On Tue, Oct 31, 2006 at 01:11:06PM -0500, Robert P. J. Day wrote:
> On Tue, 31 Oct 2006, Borislav Petkov wrote:
> 
> > In case you're still doubtful about volunteering:
> >
> > http://lkml.org/lkml/2004/12/20/255
> 
> at the risk of being somewhat long-winded, let me explain what i think
> is a fundamental conflict involving patch submission, particularly WRT
> what are called "trivial" patches.

These are all sound arguments but I guess there's litte one can do in a
community development process where every other developer/maintainer has a
different way of classifying and sorting code commits in the order of their
precedence/importance...

> unlike non-trivial patches such as obvious bug fixes, trivial patches
> obviously don't get quite the attention and, because of that, they
> have a tendency to collect until someone decides to, say, apply all of
> them at once.  most of the time, that's not a problem -- if they're
> simply typo fixes or adding comments, then there's no rush.  but
> that's not always the case.
> 
> in some cases, waiting for the application of one trivial patch might
> hold up the submission of another dependent (trivial) patch.  as an
> example, i was just poking around the source for the various
> "atomic.h" files and noticed a couple possible cleanups:
> 
>   1) make sure *everyone* uses "volatile" in the typedef struct (which
> 	i actually submitted recently)
> 
>   2) standardize on "inline", rather than the current messy mixture of
> 	both "inline" and "__inline__" (which i'm guessing exists for
> 	backward compatibility)
> 
> for the sake of argument, let's assume those were two perfectly
> acceptable cleanups and that no one had any objection.  (i'm just
> hypothesizing here, so nobody get their underoos in a bunch. :-)
> 
> personally, i'd prefer to submit them as separate patches, since i
> like my patches to each represent a single logical issue.  so to start
> things off, i submit a patch to fix the "volatile" issue.  that
> *seems* like a trivial patch, so i submit it as such.  and because
> it's marked as trivial, there's no rush to get to it.

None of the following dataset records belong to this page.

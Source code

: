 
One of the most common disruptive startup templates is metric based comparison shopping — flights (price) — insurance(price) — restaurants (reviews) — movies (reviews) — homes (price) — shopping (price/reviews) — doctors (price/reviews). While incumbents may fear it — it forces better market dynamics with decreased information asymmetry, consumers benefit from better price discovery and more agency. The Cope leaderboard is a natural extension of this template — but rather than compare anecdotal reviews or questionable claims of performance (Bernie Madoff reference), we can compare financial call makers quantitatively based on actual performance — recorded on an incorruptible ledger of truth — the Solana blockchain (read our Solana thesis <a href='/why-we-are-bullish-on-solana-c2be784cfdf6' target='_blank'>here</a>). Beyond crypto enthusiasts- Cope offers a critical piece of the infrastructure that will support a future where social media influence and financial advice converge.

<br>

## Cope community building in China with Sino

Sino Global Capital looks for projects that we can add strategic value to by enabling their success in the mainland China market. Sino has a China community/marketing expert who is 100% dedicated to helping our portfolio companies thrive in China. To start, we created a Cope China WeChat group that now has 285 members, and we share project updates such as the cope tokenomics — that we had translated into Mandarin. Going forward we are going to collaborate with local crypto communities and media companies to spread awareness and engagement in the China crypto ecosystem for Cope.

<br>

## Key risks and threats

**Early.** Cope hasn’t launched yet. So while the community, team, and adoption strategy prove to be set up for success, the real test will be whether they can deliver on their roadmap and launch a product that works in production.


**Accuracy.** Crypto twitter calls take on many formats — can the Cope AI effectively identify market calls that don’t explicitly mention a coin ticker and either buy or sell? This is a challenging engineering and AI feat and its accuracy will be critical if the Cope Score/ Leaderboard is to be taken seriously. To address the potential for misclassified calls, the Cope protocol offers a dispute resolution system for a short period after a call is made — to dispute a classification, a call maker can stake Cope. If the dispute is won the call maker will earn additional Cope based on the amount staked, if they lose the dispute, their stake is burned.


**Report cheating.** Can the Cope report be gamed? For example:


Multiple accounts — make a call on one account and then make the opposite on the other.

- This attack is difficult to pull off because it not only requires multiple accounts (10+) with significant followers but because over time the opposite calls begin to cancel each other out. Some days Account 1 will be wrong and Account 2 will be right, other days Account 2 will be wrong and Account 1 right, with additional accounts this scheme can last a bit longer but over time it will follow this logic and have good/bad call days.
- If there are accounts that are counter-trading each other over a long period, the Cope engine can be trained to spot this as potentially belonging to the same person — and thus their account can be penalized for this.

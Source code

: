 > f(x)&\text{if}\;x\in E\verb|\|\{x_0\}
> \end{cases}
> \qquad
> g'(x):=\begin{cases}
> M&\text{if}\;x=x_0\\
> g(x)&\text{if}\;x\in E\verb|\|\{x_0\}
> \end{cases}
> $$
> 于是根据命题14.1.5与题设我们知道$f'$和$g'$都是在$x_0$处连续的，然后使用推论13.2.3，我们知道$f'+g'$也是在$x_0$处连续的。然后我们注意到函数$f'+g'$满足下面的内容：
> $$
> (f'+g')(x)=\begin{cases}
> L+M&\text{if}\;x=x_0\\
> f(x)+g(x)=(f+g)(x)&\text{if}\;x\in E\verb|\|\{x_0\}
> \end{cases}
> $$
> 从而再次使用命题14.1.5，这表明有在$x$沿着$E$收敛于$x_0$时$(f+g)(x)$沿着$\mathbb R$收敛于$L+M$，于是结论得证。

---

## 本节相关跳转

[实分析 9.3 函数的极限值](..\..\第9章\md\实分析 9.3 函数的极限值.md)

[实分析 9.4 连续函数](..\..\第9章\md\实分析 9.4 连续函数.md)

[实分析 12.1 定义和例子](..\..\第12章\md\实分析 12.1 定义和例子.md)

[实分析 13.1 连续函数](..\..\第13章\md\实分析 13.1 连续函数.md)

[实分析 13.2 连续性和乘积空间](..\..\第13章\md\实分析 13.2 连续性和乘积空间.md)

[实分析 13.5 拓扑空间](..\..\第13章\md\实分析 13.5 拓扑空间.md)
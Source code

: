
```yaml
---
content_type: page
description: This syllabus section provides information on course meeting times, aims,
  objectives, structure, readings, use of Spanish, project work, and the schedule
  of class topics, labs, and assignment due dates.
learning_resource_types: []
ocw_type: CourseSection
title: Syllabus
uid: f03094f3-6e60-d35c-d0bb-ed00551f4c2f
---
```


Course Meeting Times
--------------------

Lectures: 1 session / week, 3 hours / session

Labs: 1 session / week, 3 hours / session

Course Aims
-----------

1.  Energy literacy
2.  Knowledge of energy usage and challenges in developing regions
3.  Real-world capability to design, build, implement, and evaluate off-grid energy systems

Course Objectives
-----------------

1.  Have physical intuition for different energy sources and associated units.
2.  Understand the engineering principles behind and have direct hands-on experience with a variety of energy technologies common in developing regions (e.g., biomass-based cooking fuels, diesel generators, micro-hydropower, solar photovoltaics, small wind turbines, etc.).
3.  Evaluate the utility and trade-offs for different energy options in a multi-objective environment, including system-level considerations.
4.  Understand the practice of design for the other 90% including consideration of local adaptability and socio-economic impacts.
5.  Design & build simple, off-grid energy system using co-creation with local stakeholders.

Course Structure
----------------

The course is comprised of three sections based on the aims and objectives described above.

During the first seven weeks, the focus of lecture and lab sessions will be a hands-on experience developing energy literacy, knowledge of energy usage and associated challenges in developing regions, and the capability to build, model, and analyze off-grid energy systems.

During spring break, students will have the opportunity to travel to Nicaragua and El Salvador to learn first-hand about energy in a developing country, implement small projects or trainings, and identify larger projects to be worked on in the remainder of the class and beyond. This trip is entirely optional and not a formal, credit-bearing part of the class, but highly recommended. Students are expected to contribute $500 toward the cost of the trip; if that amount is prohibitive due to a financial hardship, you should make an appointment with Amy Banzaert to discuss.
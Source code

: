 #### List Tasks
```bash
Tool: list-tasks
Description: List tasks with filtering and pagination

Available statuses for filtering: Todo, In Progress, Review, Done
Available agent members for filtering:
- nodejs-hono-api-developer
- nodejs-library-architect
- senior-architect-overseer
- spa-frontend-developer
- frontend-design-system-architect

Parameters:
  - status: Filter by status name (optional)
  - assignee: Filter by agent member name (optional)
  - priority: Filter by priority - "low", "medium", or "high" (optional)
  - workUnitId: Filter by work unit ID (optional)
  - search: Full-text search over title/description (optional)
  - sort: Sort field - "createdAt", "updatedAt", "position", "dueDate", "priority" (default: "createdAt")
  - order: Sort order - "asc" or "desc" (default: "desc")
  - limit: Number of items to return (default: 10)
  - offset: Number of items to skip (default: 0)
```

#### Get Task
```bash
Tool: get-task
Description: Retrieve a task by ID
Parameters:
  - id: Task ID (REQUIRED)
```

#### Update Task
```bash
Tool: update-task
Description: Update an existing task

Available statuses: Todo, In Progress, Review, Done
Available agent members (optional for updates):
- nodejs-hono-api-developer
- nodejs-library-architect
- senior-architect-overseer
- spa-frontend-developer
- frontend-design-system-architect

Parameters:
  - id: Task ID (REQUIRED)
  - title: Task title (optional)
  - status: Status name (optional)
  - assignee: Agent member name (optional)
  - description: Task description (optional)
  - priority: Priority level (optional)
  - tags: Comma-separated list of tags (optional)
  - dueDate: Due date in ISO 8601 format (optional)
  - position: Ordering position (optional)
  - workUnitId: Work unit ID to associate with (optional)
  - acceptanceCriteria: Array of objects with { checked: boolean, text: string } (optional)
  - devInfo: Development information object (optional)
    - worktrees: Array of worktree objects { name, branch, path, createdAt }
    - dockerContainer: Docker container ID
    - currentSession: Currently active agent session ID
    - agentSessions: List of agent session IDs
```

... and because of that, the more trivial it is, the faster it becomes obsolete
so when i first read the announcement on the trivial-list that patches submitted
for kernel version 2.x.n are going to be merged probably in version 2.x.n+2 or
something like that, I thought, well, hell, someone has a really nasty desire
for applying patches with fuzziness of <Really Big Number>. Or even worse,
patches which are not even applicable anymore.

But the problem is, IMHO, that the subsystem maintainers are simply swamped
with, let's say with the risk of sounding insensitive, more important work, 
 so that they just don't have the time for the trivial stuff. So, sometimes, 
there can be a situation when a trivial patch gets forgotten but if you try
thinking of an adequate solution for this not happening, you're soon going to
realize that a solution for trivial patches cannot be a trivial one:). Hell, I
don't even think that there will be a sufficient one.

<snip/>
-- 
Regards/Gruß,
    Boris.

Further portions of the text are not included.